DATASET EXCERPTS START

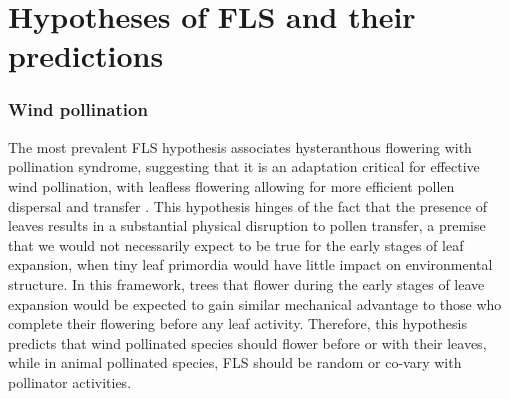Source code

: \documentclass[12pt]{article}\usepackage[]{graphicx}\usepackage[]{color}
\begin{document}
\section*{Hypotheses of FLS and their predictions}
\subsubsection*{ Wind pollination}
\indent\indent The most prevalent FLS hypothesis associates hysteranthous flowering with pollination syndrome, suggesting that it is an adaptation critical for effective wind pollination, with leafless flowering allowing for more efficient pollen dispersal and transfer \citep{Whitehead1969, Spurr1980,Friedman2009}. %
 This hypothesis hinges of the fact that the presence of leaves results in a substantial physical disruption to pollen transfer, a premise that we would not necessarily expect to be true for the early stages of leaf expansion, when tiny leaf primordia would have little impact on environmental structure. %
In this framework, trees that flower during the early stages of leave expansion would be expected to gain similar mechanical advantage to those who complete their flowering before any leaf activity. Therefore, this hypothesis predicts that wind pollinated species should flower before or with their leaves, while in animal pollinated species, FLS should be random or co-vary with pollinator activities.
\end{document}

DATASET EXCERPTS END

**WHAT YOU HAVE TO DO**
Copy out each line of the records above that includes "flowering".

**TASK RESPONSE**
\indent\indent The most prevalent FLS hypothesis associates hysteranthous flowering with pollination syndrome, suggesting that it is an adaptation critical for effective wind pollination, with leafless flowering allowing for more efficient pollen dispersal and transfer \citep{Whitehead1969, Spurr1980,Friedman2009}. %
In this framework, trees that flower during the early stages of leave expansion would be expected to gain similar mechanical advantage to those who complete their flowering before any leaf activity. Therefore, this hypothesis predicts that wind pollinated species should flower before or with their leaves, while in animal pollinated species, FLS should be random or co-vary with pollinator activities.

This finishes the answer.